## Task prompt
Search the records for the word "queries" and report each line that has it.

Source data
----

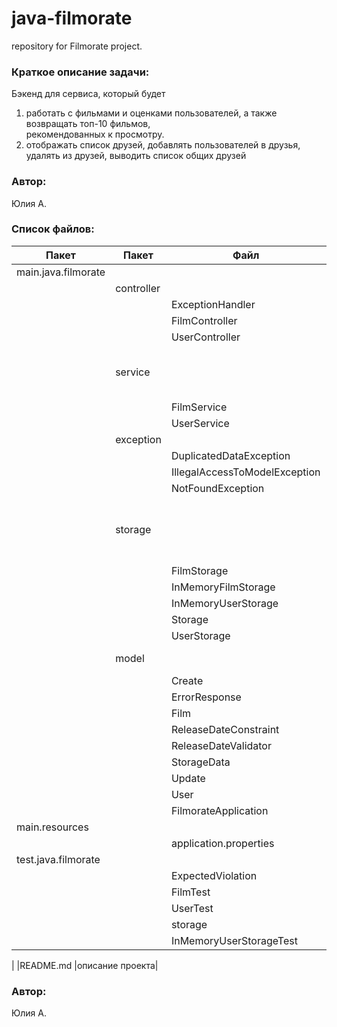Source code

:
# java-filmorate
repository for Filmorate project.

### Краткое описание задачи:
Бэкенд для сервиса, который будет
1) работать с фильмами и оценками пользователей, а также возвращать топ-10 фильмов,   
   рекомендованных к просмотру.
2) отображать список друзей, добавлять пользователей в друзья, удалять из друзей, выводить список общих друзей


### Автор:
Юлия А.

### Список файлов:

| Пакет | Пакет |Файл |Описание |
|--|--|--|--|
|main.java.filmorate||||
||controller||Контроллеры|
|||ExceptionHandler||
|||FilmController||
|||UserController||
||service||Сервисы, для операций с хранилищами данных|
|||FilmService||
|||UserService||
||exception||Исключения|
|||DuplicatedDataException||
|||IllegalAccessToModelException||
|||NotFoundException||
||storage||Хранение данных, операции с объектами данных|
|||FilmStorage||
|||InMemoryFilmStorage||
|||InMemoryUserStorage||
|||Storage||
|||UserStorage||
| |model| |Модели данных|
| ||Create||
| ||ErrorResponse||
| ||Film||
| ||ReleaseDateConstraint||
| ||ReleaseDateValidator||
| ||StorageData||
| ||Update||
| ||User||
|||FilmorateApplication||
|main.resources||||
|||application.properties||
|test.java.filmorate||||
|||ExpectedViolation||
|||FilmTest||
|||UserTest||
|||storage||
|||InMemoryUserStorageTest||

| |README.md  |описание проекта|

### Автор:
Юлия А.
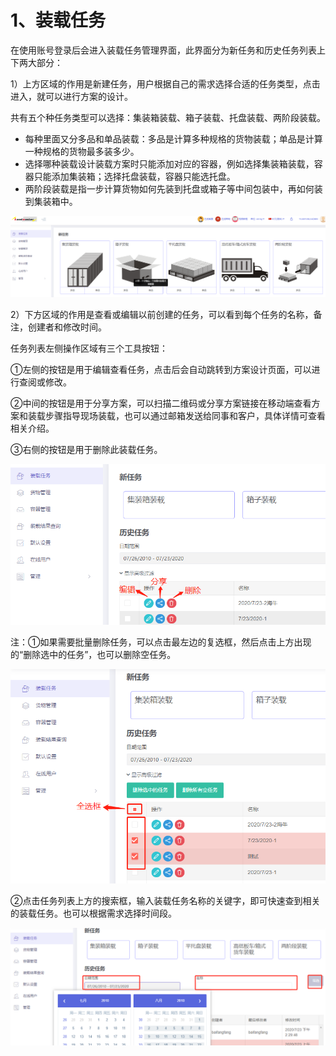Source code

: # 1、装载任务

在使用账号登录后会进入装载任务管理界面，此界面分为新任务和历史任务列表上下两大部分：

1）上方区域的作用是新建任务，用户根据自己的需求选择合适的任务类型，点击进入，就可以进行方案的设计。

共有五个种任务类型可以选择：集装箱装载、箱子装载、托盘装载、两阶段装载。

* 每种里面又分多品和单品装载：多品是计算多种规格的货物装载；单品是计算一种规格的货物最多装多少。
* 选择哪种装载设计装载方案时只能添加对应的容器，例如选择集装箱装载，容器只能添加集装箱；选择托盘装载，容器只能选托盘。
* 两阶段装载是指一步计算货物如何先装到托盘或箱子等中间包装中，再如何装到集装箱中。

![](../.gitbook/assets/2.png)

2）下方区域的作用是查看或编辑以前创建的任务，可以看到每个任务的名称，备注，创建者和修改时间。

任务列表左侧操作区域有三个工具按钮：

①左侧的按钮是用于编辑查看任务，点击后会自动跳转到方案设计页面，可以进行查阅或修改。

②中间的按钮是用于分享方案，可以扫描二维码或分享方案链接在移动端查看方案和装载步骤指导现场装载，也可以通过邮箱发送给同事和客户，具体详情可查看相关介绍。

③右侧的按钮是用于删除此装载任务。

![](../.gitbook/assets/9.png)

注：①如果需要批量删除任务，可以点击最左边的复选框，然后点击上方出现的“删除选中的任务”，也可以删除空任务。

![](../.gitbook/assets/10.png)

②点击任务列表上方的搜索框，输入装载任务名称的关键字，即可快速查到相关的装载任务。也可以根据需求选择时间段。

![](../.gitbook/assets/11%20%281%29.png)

----

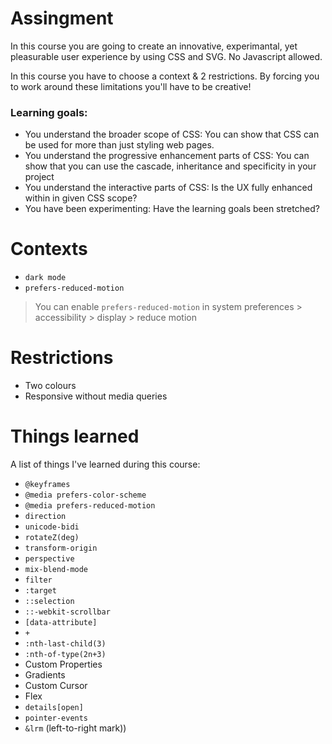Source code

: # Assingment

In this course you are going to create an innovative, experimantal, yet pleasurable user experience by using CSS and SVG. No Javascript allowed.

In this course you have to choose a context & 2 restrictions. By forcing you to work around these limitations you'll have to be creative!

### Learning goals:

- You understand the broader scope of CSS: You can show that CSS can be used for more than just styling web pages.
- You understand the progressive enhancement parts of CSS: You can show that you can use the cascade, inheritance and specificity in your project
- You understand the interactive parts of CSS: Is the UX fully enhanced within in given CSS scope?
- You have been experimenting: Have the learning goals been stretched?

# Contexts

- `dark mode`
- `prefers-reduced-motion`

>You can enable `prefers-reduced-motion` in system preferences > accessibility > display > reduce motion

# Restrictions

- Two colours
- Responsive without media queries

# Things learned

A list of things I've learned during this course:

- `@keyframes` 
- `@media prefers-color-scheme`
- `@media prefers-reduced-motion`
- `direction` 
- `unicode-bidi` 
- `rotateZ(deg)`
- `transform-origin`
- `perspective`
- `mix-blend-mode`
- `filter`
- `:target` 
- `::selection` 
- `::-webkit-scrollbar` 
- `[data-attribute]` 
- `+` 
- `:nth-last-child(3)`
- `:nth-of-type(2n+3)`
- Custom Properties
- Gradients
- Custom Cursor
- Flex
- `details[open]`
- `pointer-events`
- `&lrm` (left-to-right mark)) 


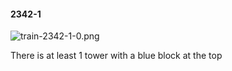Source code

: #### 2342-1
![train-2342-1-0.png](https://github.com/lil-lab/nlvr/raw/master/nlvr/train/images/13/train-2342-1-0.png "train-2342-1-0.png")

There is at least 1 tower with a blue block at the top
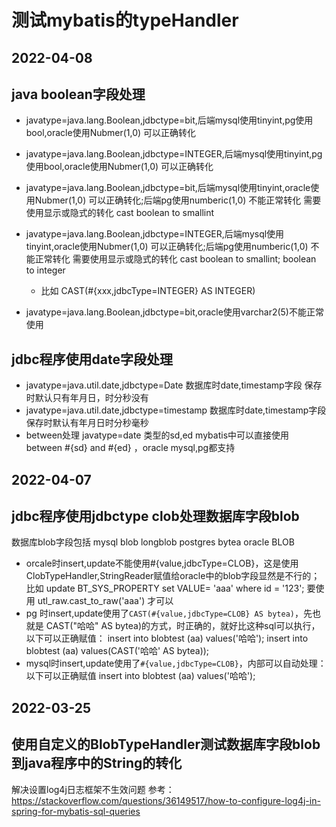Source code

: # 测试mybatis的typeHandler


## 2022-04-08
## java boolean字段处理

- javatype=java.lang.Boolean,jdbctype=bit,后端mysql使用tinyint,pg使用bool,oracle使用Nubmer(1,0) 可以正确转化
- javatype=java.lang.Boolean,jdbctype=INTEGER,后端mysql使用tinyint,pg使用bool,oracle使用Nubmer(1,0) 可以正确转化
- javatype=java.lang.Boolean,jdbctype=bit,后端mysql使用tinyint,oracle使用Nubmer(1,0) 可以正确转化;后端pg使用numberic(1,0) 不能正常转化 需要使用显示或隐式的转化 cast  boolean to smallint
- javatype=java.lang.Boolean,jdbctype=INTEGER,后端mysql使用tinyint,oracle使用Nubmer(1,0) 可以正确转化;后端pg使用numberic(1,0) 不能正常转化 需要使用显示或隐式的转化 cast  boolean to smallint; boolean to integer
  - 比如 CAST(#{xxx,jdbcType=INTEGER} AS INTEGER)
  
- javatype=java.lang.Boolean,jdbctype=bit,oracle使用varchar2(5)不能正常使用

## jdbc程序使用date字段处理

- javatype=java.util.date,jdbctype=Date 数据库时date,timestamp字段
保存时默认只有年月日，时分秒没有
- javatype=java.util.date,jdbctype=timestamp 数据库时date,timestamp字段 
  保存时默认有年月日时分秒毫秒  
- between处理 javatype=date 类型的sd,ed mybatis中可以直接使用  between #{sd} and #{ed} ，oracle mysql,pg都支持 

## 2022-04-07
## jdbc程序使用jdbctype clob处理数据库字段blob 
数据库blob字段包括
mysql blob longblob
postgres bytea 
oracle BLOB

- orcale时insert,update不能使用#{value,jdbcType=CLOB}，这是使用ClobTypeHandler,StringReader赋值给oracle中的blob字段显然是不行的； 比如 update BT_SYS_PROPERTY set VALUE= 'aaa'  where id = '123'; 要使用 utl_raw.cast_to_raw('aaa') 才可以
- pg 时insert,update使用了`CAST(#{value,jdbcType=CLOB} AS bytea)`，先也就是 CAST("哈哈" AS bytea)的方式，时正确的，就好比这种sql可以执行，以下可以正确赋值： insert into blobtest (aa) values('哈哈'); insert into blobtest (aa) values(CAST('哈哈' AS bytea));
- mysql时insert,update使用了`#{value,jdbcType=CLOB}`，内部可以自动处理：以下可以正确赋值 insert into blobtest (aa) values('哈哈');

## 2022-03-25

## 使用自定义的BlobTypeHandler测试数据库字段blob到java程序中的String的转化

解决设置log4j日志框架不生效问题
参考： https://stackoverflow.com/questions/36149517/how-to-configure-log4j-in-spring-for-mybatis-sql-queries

----

## Reply to the exercise
- Responsive without media queries
参考： https://stackoverflow.com/questions/36149517/how-to-configure-log4j-in-spring-for-mybatis-sql-queries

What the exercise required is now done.